Do subjective criteria override objective criteria, if any? And what use really is election observers, if unfair practices, such as opaque financing of campaigns, opaque printing of ballot papers and media and TV bias, are carried out under their very noses?

The 6% EU subsidy could have been reduced to 4% to encourage better behaviour from Budapest in future. But such punishment hurts the poorest and the innocent, in any society, the most. However, the behaviour by the ruling party in Hungary feeds calls for exiting from the EU in richer countries to escape the burden of the subsidies to poor and delinquent countries. In the case of Zimbabwe, the noose is a bit tighter.

There is no formal subsidy from the West, and more help, in cash and kind, is needed urgently as the economy collapses. That looks like it has been incentive enough for the ruling elite and party to moderate its behaviour. As a result the West has been invited to observe the elections at the end of the month.

The Hungarian outcome suggest the Observers are likely to give a verdict the authorities in Harare can live with, assuming of course, they come out winners thanks to opaque financing of campaigns, media bias and previous ruthless intimidation in the rural areas. Another asset of course, is their stated (eg land grabs) and unstated (eg xenophobia, racism, politics of patronage) campaign messages.

Viktor Orban, the Hungarian Prime Minister, and his right wing party, Fidesz, swept back to power on April 8 for the third time in a row, thanks “to an ugly but effective campaign that focused almost entirely on supposedly threats to Hungarian sovereignty from the EU, the United Nations, and even one of its sons, billionaire George Soros.

The prime minister is tough on immigration and his vision is of an “illiberal democracy”. His policies are said to doubtlessly deepen Hungary’s cultural and generational divide, hopefully in the process planting the seeds for their own demise in the future.

Meanwhile, he intends to push for a Europe of sovereign states and oppose development towards “the United States of Europe”. Like Zanu-PF, his support base is in the elderly and in rural areas. The capital city, Budapest voted for the opposition.

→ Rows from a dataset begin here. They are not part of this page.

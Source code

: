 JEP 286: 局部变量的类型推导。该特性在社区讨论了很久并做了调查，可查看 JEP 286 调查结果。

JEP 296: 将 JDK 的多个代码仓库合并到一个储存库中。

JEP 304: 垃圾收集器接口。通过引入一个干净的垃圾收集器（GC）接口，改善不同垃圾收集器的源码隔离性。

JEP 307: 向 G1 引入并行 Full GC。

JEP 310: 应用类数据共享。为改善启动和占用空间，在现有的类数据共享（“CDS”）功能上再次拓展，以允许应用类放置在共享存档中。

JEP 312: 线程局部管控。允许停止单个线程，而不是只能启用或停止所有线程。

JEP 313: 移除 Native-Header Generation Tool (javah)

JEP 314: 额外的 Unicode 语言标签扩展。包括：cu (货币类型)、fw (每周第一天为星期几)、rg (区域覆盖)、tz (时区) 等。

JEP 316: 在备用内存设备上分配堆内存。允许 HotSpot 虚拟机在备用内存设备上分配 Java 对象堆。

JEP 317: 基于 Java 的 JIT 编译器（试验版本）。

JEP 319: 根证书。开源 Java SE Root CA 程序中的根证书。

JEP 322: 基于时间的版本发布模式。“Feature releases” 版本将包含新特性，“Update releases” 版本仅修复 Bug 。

Although not many Zimbabweans know it, the Zanu PF elite turned down Samora Machel when he proposed to unite Mozambique and Zimbabwe after the end of the Zimbabwean war of liberation.

Further more, Udo Froese, a State media columnist, if he is to be believed, once suggested the Zimbabwe military opposed regional integration, if that involved the pooling of sovereignty.

Unlike for the Hungarians, the reason for Harare’s stance may be due to oligarchic aspirations, to be furthered by hook or by crook, as opposed to just cultural and nationalistic passions.

The strategic importance of this piece of knowledge should have been obvious to opposition think tanks for some time, especially given the circumstances the economy finds itself in.

To oppose Orban’s self destructive nationalist demagoguery, which has quite a few admirers in Europe, Zimbabwe and other Sadc countries, the opposition in his country needs more than election observers.

It needs to change campaign strategy as Tony Blair and Gordon Brown did for new Labour (party) in the UK. Advice from one of the victors from the ruling party to the defeated liberals and leftists was to the effect that the opposition needed to give up “its exhausted proposals to undo everything the ruling party has done, and re-think what it means to be left wing and Hungarian”.

That looks like good advice to the opposition in Zimbabwe as well. The opposition’s message on how it intends to deal with the new hyena class in Zimbabwean society has been muted. In their other secret book, some election observers may report as much to their governments. That is, of course, unless the prevailing economic climate, ruthless as it is, has done its job.